- [What the task requires]
Count the lines below that hold the word "Control" and say how many, with no other text.

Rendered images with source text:
* * * * * * *

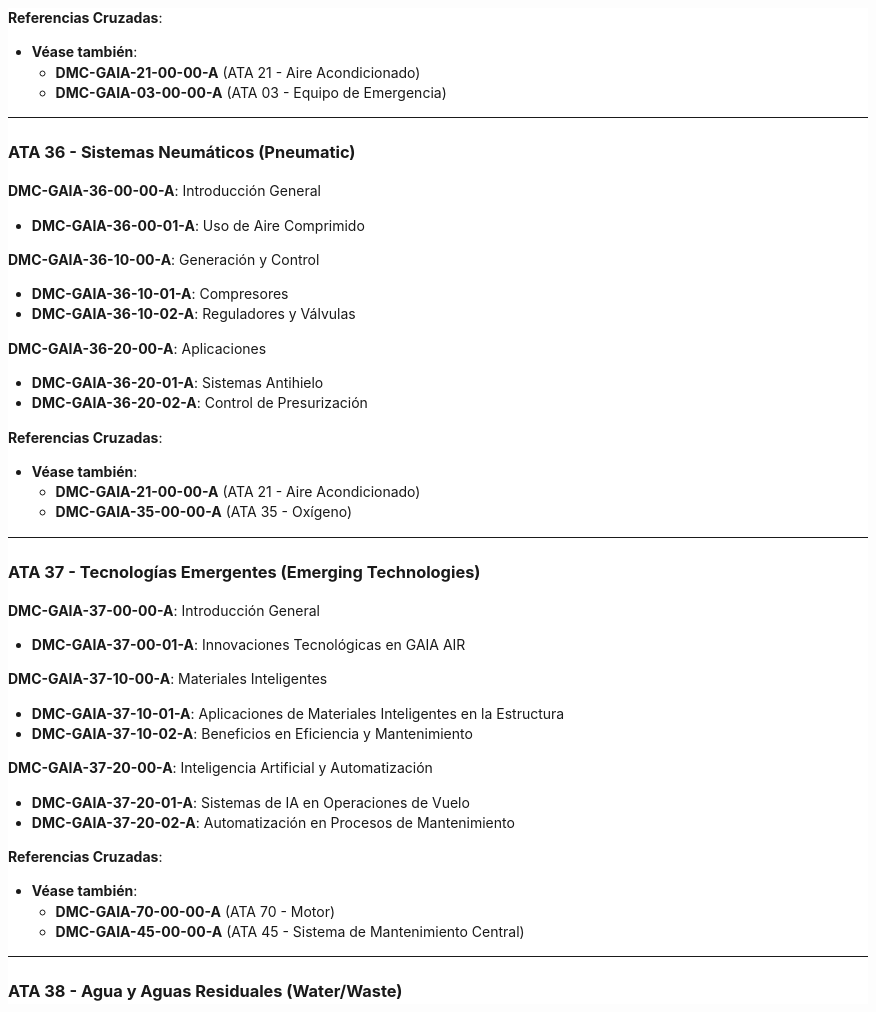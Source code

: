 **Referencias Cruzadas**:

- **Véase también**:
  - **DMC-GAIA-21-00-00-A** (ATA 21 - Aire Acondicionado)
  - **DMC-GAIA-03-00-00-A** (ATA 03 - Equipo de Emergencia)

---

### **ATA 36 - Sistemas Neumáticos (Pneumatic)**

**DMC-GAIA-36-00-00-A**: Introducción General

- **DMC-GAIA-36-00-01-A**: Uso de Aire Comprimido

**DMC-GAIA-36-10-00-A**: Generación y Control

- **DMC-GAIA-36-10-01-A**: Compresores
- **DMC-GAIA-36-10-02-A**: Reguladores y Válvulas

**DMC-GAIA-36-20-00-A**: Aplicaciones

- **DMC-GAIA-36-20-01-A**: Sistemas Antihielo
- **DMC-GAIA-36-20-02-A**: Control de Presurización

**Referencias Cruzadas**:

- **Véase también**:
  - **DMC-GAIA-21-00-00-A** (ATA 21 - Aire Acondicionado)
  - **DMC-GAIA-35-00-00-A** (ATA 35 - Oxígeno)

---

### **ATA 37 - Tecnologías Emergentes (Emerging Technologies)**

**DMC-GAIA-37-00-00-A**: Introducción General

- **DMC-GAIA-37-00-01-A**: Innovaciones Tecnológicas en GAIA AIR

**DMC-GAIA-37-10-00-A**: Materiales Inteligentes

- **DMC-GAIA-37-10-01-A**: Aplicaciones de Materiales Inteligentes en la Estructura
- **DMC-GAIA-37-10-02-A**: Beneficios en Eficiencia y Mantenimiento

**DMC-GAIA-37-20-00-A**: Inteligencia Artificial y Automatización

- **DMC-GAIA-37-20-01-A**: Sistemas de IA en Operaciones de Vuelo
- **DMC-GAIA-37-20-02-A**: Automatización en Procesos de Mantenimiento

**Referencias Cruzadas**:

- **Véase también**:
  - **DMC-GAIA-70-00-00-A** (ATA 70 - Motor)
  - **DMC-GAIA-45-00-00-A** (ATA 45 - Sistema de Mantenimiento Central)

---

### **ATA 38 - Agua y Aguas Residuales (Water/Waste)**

* * * * * * *

- [Output below]
2